Users access RePEc data through user services. Appendix A of Krichel (2000) lists a range of user services. Note that the RePEc data may not be sold or incorporated into a product that is sold. User services compete through quality rather than price. All RePEc archives benefit from simultaneous inclusion in all services. This leads to an efficient dissemination that a proprietary system can not afford.
The contributors of bibliographical data supply it in a special format called ReDIF. ReDIF is a template format inspired by Deutsch et al. (1994) also known as the IAFA template. To understand the basics of ReDIF it is best to start with an example. Here is a--carefully selected--piece of ReDIF from ftp://www.econ.surrey.ac.uk/pub/RePEc/sur/surrec/surrec9601.rdf. (We suppress the abstract to conserve space.)
Template-Type: ReDIF-Paper 1.0 Title: Dynamic Aspect of Growth and Fiscal Policy Author-Name: Thomas Krichel Author-Person: RePEc:per:1965-06-05:thomas_krichel Author-Email: T.Krichel@surrey.ac.uk Author-Name: Paul Levine Author-Email: P.Levine@surrey.ac.uk Author-WorkPlace-Name: University of Surrey Classification-JEL: C61; E21; E23; E62; O41 File-URL: ftp://www.econ.surrey.ac.uk/pub/ RePEc/sur/surrec/surrec9601.pdf File-Format: application/pdf Creation-Date: 199603 Revision-Date: 199711 Handle: RePEc:sur:surrec:9601When we look at this record, the ReDIF data appears like a standard bibliographical format, with authors, title etc. The only thing that appears a bit mysterious here is the Author-Person field. This is a legal field but it is as yet very sparingly used. The field quotes a handle that is known to RePEc. This handle leads to a record at ftp://netec.mcc.ac.uk/pub/RePEc/per/pers/RePEc_per_1965-06-05_THOMAS_KRICHEL.rdf (We leave out a few fields to conserve space.)
Template-Type: ReDIF-Person 1.0 Name-Full: KRICHEL, THOMAS Name-First: THOMAS Name-Last: KRICHEL Postal: 1 Martyr Court 10 Martyr Road Guildford GU1 4LF England Email: t.krichel@surrey.ac.uk Homepage: http://openlib.org/home/krichel Workplace-Institution: RePEc:edi:desuruk Author-Paper: RePEc:sur:surrec:9801 Author-Paper: RePEc:sur:surrec:9702 Author-Paper: RePEc:sur:surrec:9601 Author-Paper: RePEc:rpc:rdfdoc:concepts Author-Paper: RePEc:rpc:rdfdoc:ReDIF Handle: RePEc:per:1965-06-05:THOMAS_KRICHEL
This record is the access control record for the author "Thomas Krichel". We will discuss this record in detail in the next section. For now, note that in the person template, we find another RePEc identifier in the "Workplace-Institution" field. This points to another record at ftp://crefe.dse.uqam.ca/pub/RePEc/edi/inst/desuruk.rdf that describes the institution. The maintenance of these records is the work of the EDIRC project. The acronym stands for "Economics Departments, Institutions and Research Centers". This dataset has been compiled by Christian Zimmermann, an Associate Professor of Economics at Unversité du Québec à Montréal on his own account, as a public service to the Economics profession. The initial intention was to compile a directory with all Economics departments that have a web presence. Since there are many departments that have a web presence now, a large number are now registered, about 5,000 of them at the time of writing. All these records are included in RePEc. It is clear that when it comes to the collection of personal data we can not follow the approach of EDIRC, i.e. a single person collecting data "off the web".

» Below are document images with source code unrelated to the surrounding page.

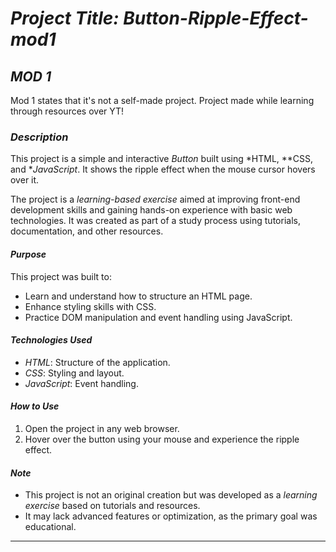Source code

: # *Project Title: Button-Ripple-Effect-mod1*

## *MOD 1*
Mod 1 states that it's not a self-made project. Project made while learning through resources over YT!

### *Description*
This project is a simple and interactive *Button* built using *HTML, **CSS, and **JavaScript*. It shows the ripple effect when the mouse cursor hovers over it. 

The project is a *learning-based exercise* aimed at improving front-end development skills and gaining hands-on experience with basic web technologies. It was created as part of a study process using tutorials, documentation, and other resources.

#### *Purpose*
This project was built to:
- Learn and understand how to structure an HTML page.
- Enhance styling skills with CSS.
- Practice DOM manipulation and event handling using JavaScript.

#### *Technologies Used*
- *HTML*: Structure of the application.
- *CSS*: Styling and layout.
- *JavaScript*: Event handling.

#### *How to Use*
1. Open the project in any web browser.
2. Hover over the button using your mouse and experience the ripple effect.

#### *Note*
- This project is not an original creation but was developed as a *learning exercise* based on tutorials and resources.
- It may lack advanced features or optimization, as the primary goal was educational.

---
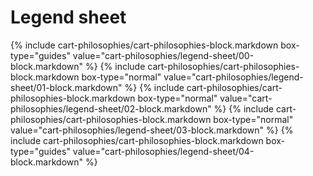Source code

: <div data-role="collapsible" data-inset="false" >
	<h1 class="cart-collapsible-div">Legend sheet</h1>

<div class="cart-philosophies-wrapper">
{% include cart-philosophies/cart-philosophies-block.markdown box-type="guides" value="cart-philosophies/legend-sheet/00-block.markdown" %}
{% include cart-philosophies/cart-philosophies-block.markdown box-type="normal" value="cart-philosophies/legend-sheet/01-block.markdown" %}
{% include cart-philosophies/cart-philosophies-block.markdown box-type="normal" value="cart-philosophies/legend-sheet/02-block.markdown" %}
{% include cart-philosophies/cart-philosophies-block.markdown box-type="normal" value="cart-philosophies/legend-sheet/03-block.markdown" %}
{% include cart-philosophies/cart-philosophies-block.markdown box-type="guides" value="cart-philosophies/legend-sheet/04-block.markdown" %}
</div>

</div>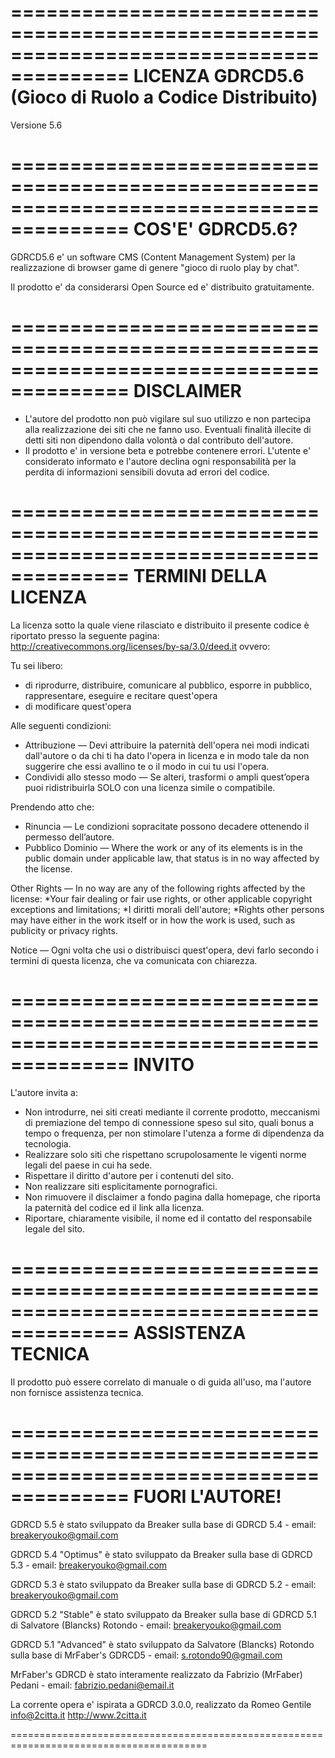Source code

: ========================================================================================
LICENZA GDRCD5.6 (Gioco di Ruolo a Codice Distribuito)
========================================================================================

Versione 5.6


========================================================================================
COS'E' GDRCD5.6?
========================================================================================

GDRCD5.6 e' un software CMS (Content Management System) per la realizzazione
di browser game di genere "gioco di ruolo play by chat".

Il prodotto e' da considerarsi Open Source ed e' distribuito gratuitamente.


========================================================================================
DISCLAIMER
========================================================================================

* L'autore del prodotto non può vigilare sul suo utilizzo e non partecipa alla realizzazione dei siti che ne fanno uso. Eventuali finalità illecite di detti siti non dipendono dalla volontà o dal contributo dell'autore.
* Il prodotto e' in versione beta e potrebbe contenere errori. L'utente e' considerato informato e l'autore declina ogni responsabilità per la perdita di informazioni sensibili dovuta ad errori del codice.


========================================================================================
TERMINI DELLA LICENZA
========================================================================================

La licenza sotto la quale viene rilasciato e distribuito il presente codice è riportato presso la seguente pagina: http://creativecommons.org/licenses/by-sa/3.0/deed.it
ovvero:

Tu sei libero:
* di riprodurre, distribuire, comunicare al pubblico, esporre in pubblico, rappresentare, eseguire e recitare quest'opera
* di modificare quest'opera

Alle seguenti condizioni:
* Attribuzione — Devi attribuire la paternità dell'opera nei modi indicati dall'autore o da chi ti ha dato l'opera in licenza e in modo tale da non suggerire che essi avallino te o il modo in cui tu usi l'opera.
* Condividi allo stesso modo — Se alteri, trasformi o ampli quest’opera  puoi ridistribuirla SOLO con una licenza simile o compatibile.

Prendendo atto che:
* Rinuncia — Le condizioni sopracitate possono decadere ottenendo il permesso dell’autore.
* Pubblico Dominio — Where the work or any of its elements is in the public domain under applicable law, that status is in no way affected by the license.

 Other Rights — In no way are any of the following rights affected by the license:
*Your fair dealing or fair use rights, or other applicable copyright exceptions and limitations;
*I diritti morali dell'autore;
*Rights other persons may have either in the work itself or in how the work is used, such as publicity or privacy rights.

Notice — Ogni volta che usi o distribuisci quest'opera, devi farlo secondo i termini di questa licenza, che va comunicata con chiarezza.


========================================================================================
INVITO
========================================================================================

L'autore invita a:

* Non introdurre, nei siti creati mediante il corrente prodotto, meccanismi di premiazione del tempo di connessione speso sul sito, quali bonus a tempo o frequenza, per non stimolare l'utenza a forme di dipendenza da tecnologia.
* Realizzare solo siti che rispettano scrupolosamente le vigenti norme legali del paese in cui ha sede.
* Rispettare il diritto d'autore per i contenuti del sito.
* Non realizzare siti esplicitamente pornografici.
* Non rimuovere il disclaimer a fondo pagina dalla homepage, che riporta la paternità del codice ed il link alla licenza.
* Riportare, chiaramente visibile, il nome ed il contatto del responsabile legale del sito.


========================================================================================
ASSISTENZA TECNICA
========================================================================================

Il prodotto può essere correlato di manuale o di guida all'uso, ma l'autore non fornisce assistenza tecnica.

========================================================================================
FUORI L'AUTORE!
========================================================================================

GDRCD 5.5 è stato sviluppato da Breaker sulla base di GDRCD 5.4 - email: breakeryouko@gmail.com

GDRCD 5.4 "Optimus" è stato sviluppato da Breaker sulla base di GDRCD 5.3 - email: breakeryouko@gmail.com

GDRCD 5.3 è stato sviluppato da Breaker sulla base di GDRCD 5.2 - email: breakeryouko@gmail.com

GDRCD 5.2 "Stable" è stato sviluppato da Breaker sulla base di GDRCD 5.1 di Salvatore (Blancks) Rotondo - email: breakeryouko@gmail.com

GDRCD 5.1 "Advanced" è stato sviluppato da Salvatore (Blancks) Rotondo sulla base di MrFaber's GDRCD5 - email: s.rotondo90@gmail.com

MrFaber's GDRCD è stato interamente realizzato da Fabrizio (MrFaber) Pedani - email: fabrizio.pedani@email.it

La corrente opera e' ispirata a GDRCD 3.0.0, realizzato da Romeo Gentile info@2citta.it http://www.2citta.it

========================================================================================

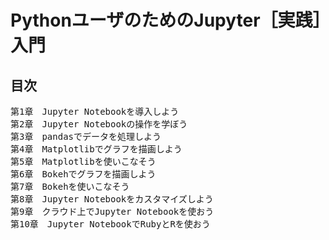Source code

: # PythonユーザのためのJupyter［実践］入門
## 目次
<pre>
第1章　Jupyter Notebookを導入しよう
第2章　Jupyter Notebookの操作を学ぼう
第3章　pandasでデータを処理しよう
第4章　Matplotlibでグラフを描画しよう
第5章　Matplotlibを使いこなそう
第6章　Bokehでグラフを描画しよう
第7章　Bokehを使いこなそう
第8章　Jupyter Notebookをカスタマイズしよう
第9章　クラウド上でJupyter Notebookを使おう
第10章　Jupyter NotebookでRubyとRを使おう
</pre>
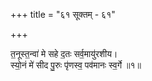 +++
title = "६१ सूक्तम् - ६१"

+++

त॒नूस्त॒न्वा॑ मे सहे द॒तः सर्व॒मायु॑रशीय।  
स्यो॒नं मे॑ सीद पु॒रुः पृ॑णस्व॒ पव॑मानः स्व॒र्गे ॥१॥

The RePEc model implies that the flow of information always travels bottom up. The contributing archive is the authoritative source of information. User services have read-only access to the data as provided by the archive. Within that framework, one possible approach would be to ask archives to register people who work at their institution. This will make archive maintainers' work more onerous initially, but the overall maintenance effort will be smaller once all authors are registered. However, authors move between archives. Many have work that appears in different archives. To date there is no satisfactory way to deal with moving authors. Therefore the author registration is carried out using a centralized system. The first step to provide personal data is to open a RePEc archive that houses such data.
Before the creation of that central archive, all personal information within RePEc has been composed into the paper templates. This compositional model implies that the author data is part of the resource data. It does not form an independent entity. If the paper disappears, the author data disappears as well. If the author writes two papers, the author data is keyed in twice and the data attached to the author may be not be the same for both papers. We refer to this data as the composed personal data. This compositional logic comes from the traditional library catalogue model. What we wish to achieve is a movement from a compositional representation of personal data to a relational--as opposed to a compositional--representation. To create a fully relational model we need to collect some basic personal data (name, email address etc.) in a personal record and then we refer in the document templates to that personal data. This is done in the record for the paper RePEc:sur:surrec:9601, but to date this is one of very few records that contain such an entry. Organisational features are to blame for the lack of usage of person identifiers in document records. Recall that we have rejected the model where archive maintainers maintain personal data for "local" authors. Having made that choice, we rely on archive maintainers to convince local authors to register with the centralized personal registration service. It is only when this registration is achieved that the archive maintainer may quote the resulting handle in the paper templates. This change of working practice will take time to implement. At the time of writing, we have not even suggested to archive maintainer to implement this change.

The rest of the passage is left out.